Shinto shrine in Aoba-ku, Sendai, Japan

Kameoka Hachimangū (亀岡八幡宮) is a Shinto shrine in Aoba-ku, Sendai, Miyagi, Japan. It is the tutelary shrine of the Date clan.

== History ==

Kameoka Hachimangū was founded in 1190 as a branch of Tsurugaoka Hachimangū by Date Tomomune, the Date clan founder, at Takako, in the former town of Hobara, now a part of modern Date City in Fukushima Prefecture. The 1719 text Ōū Kanseki Monrōshi, however, claims that the shrine was founded by Tomomune's son, Date Munemura. A legend in the Date clan holds that a mythical black turtle, one of the Four Symbols, appeared as the shrine was under construction, thus prompting its name of Kameoka ("Turtle Hill") Hachimangū.

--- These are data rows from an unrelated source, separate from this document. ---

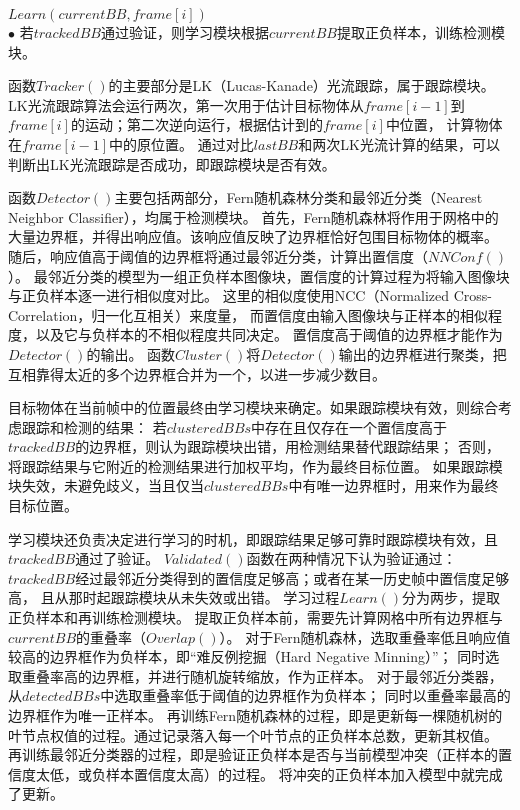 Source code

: \begin{algorithm}[htbp]
\begin{algorithmic}[1]
    \STATE $ Learn( currentBB, frame[i] )  $
    \ENDIF
    \\ $\bullet$ 若$trackedBB$通过验证，则学习模块根据$currentBB$提取正负样本，训练检测模块。
  \end{algorithmic}
\end{algorithm}

函数$Tracker()$的主要部分是LK（Lucas-Kanade）光流跟踪，属于跟踪模块。
LK光流跟踪算法会运行两次，第一次用于估计目标物体从$frame[i-1]$到$frame[i]$的运动；第二次逆向运行，根据估计到的$frame[i]$中位置，
计算物体在$frame[i-1]$中的原位置。
通过对比$lastBB$和两次LK光流计算的结果，可以判断出LK光流跟踪是否成功，即跟踪模块是否有效。


函数$Detector()$主要包括两部分，Fern随机森林分类和最邻近分类（Nearest Neighbor Classifier），均属于检测模块。
首先，Fern随机森林将作用于网格中的大量边界框，并得出响应值。该响应值反映了边界框恰好包围目标物体的概率。
随后，响应值高于阈值的边界框将通过最邻近分类，计算出置信度（$NNConf()$）。
最邻近分类的模型为一组正负样本图像块，置信度的计算过程为将输入图像块与正负样本逐一进行相似度对比。
这里的相似度使用NCC（Normalized Cross-Correlation，归一化互相关）来度量，
而置信度由输入图像块与正样本的相似程度，以及它与负样本的不相似程度共同决定。
置信度高于阈值的边界框才能作为$Detector()$的输出。
函数$Cluster()$将$Detector()$输出的边界框进行聚类，把互相靠得太近的多个边界框合并为一个，以进一步减少数目。

目标物体在当前帧中的位置最终由学习模块来确定。如果跟踪模块有效，则综合考虑跟踪和检测的结果：
若$clusteredBBs$中存在且仅存在一个置信度高于$trackedBB$的边界框，则认为跟踪模块出错，用检测结果替代跟踪结果；
否则，将跟踪结果与它附近的检测结果进行加权平均，作为最终目标位置。
如果跟踪模块失效，未避免歧义，当且仅当$clusteredBBs$中有唯一边界框时，用来作为最终目标位置。

学习模块还负责决定进行学习的时机，即跟踪结果足够可靠时\pozhehao 跟踪模块有效，且$trackedBB$通过了验证。
$Validated()$函数在两种情况下认为验证通过：$trackedBB$经过最邻近分类得到的置信度足够高；或者在某一历史帧中置信度足够高，
且从那时起跟踪模块从未失效或出错。
学习过程$Learn()$分为两步，提取正负样本和再训练检测模块。
提取正负样本前，需要先计算网格中所有边界框与$currentBB$的重叠率（$Overlap()$）。
对于Fern随机森林，选取重叠率低且响应值较高的边界框作为负样本，即``难反例挖掘（Hard Negative Minning）''；
同时选取重叠率高的边界框，并进行随机旋转缩放，作为正样本。
对于最邻近分类器，从$detectedBBs$中选取重叠率低于阈值的边界框作为负样本；
同时以重叠率最高的边界框作为唯一正样本。
再训练Fern随机森林的过程，即是更新每一棵随机树的叶节点权值的过程。通过记录落入每一个叶节点的正负样本总数，更新其权值。
再训练最邻近分类器的过程，即是验证正负样本是否与当前模型冲突（正样本的置信度太低，或负样本置信度太高）的过程。
将冲突的正负样本加入模型中就完成了更新。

In 1427, the shrine was relocated to Yanagawa. In 1532, Date Tanemune, the 14th hereditary lord of the Date Clan moved and brought the shrine with him. In 1570, it was moved back to Yanagawa. Moved to Date territory in Sendai domain by the priestly Yamada family, it was relocated to the Sendai castle town by 1602. According to the 1695 chorographic study Sendai Ika no Ko, after its move, it was called Ima-Hachiman, and upon moving to its present location in Sendai's Aoba Ward in 1681, it was renamed to "Kameoka Hachimangū." Its move to its present location was by order of Date Tsunamura. There is a smaller, subsidiary shrine, Kōratamatare-jinja, which stands beside the sanctuary along with a smaller Toyouke-Inari-jinja.

Haiku poets Matsuo Bashō and Kawai Sora visited the shrine in 1689 during the trip described in the book Oku no Hosomichi.

During the Edo period and the existence of Sendai domain, the shrine's neighborhood and its residents had privileged status. Their affairs came under the jurisdiction of the Date clan's Temple and Shrine Magistrates rather than the clan's Sendai City Magistrates who usually oversaw municipal affairs. The shrine neighborhood's residents also had the right to brew vinegar; other shrine neighborhoods, such as that around Sendai Tōshōgū, were allowed to brew sake.

The shrine was destroyed in July 1945 during the Bombing of Sendai during World War II, with only the stone torii and stone steps surviving. The shrine was rebuilt in October 1965. Its present chief priest is Kōriyama Munekatsu. One of the shrine's treasures, a sword made by Osafune Yoshimitsu, is listed as an Important Cultural Property by the Japanese government.

== In popular culture==

Yanagawa Hachimangū in Date City, Fukushima appears as a setting in Masamune Datenikuru, an anime produced by the city in concert with GAINA. The deity Hachiman holds as collateral the soul of young Date Masamune, in a bid to prompt him toward courage and responsibility as the new Date lord. While a shrine by that name on that site exists in the 21st century, in Masamune's time, the present Kameoka Hachimangū once stood on the site of Yanagawa Hachimangū during Masamune's time and was then briefly called Yanagawa Hachimangū.